Inconsistent bounds-checking of tuples

As expected, (1,)[2] throws an out-of-bounds error:

julia> (1,)[2]
ERROR: BoundsError: attempt to access (1,)
  at index [2]

Doing this, however, does not throw an error:

julia> struct Test end

julia> (Test(),)[2]
Test()

Why is that?

2 Likes

That’s incredibly strange. It looks like a bug.

For me it only occurs when types are declared interactively, types from pre-compiled modules behave as expected. The @edit macro isn’t able to find the getindex call when I do this interactively either.

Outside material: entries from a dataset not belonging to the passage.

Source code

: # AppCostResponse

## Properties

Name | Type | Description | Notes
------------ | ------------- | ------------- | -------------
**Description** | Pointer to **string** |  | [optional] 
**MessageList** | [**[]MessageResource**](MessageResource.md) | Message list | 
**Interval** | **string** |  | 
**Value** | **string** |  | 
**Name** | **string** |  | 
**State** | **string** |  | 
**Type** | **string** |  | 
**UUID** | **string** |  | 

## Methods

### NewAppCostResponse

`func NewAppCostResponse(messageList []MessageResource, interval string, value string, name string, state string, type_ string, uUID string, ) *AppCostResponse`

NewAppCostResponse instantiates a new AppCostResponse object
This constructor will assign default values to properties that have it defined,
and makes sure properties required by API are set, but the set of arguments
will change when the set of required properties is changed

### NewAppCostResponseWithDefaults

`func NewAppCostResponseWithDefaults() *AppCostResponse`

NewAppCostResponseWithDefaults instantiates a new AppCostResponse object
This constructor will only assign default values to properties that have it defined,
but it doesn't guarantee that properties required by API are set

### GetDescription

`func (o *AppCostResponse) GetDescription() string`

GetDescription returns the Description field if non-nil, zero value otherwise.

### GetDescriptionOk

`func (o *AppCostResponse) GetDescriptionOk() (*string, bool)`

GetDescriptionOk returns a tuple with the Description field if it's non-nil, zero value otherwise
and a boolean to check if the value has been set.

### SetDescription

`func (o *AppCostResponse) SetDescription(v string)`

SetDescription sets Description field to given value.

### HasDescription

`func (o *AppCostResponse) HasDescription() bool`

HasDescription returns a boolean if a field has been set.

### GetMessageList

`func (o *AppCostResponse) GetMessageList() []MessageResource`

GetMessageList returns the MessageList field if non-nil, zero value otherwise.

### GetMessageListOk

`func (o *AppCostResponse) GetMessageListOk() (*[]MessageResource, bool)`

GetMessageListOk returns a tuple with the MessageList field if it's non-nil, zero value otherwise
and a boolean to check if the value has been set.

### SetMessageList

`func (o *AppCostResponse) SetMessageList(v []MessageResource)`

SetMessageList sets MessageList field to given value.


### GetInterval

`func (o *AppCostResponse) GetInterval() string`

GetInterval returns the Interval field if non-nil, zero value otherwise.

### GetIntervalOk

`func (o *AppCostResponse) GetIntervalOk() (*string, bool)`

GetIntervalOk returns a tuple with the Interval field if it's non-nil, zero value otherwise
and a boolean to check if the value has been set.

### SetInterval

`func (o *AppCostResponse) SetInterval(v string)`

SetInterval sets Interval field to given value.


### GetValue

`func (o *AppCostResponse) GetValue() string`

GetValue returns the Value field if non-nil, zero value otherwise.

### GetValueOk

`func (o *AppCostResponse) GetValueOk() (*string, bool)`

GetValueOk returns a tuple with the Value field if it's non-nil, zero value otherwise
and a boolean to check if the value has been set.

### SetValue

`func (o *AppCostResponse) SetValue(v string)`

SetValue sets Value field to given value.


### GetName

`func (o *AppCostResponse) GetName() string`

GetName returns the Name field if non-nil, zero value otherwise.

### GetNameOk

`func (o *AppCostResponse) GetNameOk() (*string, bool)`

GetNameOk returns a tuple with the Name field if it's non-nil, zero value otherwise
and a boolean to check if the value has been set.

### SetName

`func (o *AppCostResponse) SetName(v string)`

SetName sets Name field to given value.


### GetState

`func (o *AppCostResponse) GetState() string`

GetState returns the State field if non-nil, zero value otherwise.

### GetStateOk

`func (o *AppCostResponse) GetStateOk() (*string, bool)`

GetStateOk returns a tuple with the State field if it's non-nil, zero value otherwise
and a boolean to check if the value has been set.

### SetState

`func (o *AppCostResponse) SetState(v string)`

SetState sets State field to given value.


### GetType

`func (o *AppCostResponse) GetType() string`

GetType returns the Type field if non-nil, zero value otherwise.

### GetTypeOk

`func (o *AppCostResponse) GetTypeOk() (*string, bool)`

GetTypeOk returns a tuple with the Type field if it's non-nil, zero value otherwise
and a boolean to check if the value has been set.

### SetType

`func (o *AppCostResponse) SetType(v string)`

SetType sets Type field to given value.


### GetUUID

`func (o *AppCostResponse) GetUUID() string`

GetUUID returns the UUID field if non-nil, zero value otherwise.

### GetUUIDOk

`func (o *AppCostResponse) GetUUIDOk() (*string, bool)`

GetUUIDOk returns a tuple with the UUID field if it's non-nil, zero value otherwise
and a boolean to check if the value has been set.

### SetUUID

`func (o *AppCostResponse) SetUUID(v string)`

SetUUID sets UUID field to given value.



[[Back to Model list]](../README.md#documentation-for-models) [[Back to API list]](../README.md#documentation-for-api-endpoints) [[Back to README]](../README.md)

It looks to happen when there is no fields because (Void(),)[2] does not throw on v0.6.3.

julia> a = (Void(),)
(nothing,)

julia> a[1]

julia> a[2]

julia> a[3]

but

julia> struct Zs; x::Int end

julia> a = (Zs(2),)
(Zs(2),)

julia> a[4]
ERROR: BoundsError: attempt to access (Zs(2),)
  at index [4]
Stacktrace:
 [1] getindex(::Tuple{Zs}, ::Int64) at ./tuple.jl:21

That’s amusing! Also does the same on 0.7; as far as I could gather, whenever you have a homogeneous tuple of singletons like also

julia> ((),())[500]
()
julia> (((),()),)[100]
((), ())
julia> ((((),),),)[100][100][100]
()

Yes, this is a bug. Please file an issue.

2 Likes

It looks like Base.getindex(%%x, 2) is incorrectly inferred to Core.Compiler.Const(Test(), false):

julia> struct Test end

julia> g2(x) = x[2];

julia> m = first(methods(g2));

julia> params = Core.Compiler.Params(typemax(UInt));

julia> Core.Compiler.typeinf_code(m, Tuple{Tuple{Test}}, Core.svec(), false, params)
(CodeInfo(
1 1 ─ %1 = Base.getindex(%%x, 2)::Core.Compiler.Const(Test(), false)                                                                                                                                           │
  └──      return %1                                                                                                                                                                                           │
), Test)

That inference is correct. I suspect the problem is that the optimizer later doesn’t recognize that it can’t rely on it without performing the bounds checking.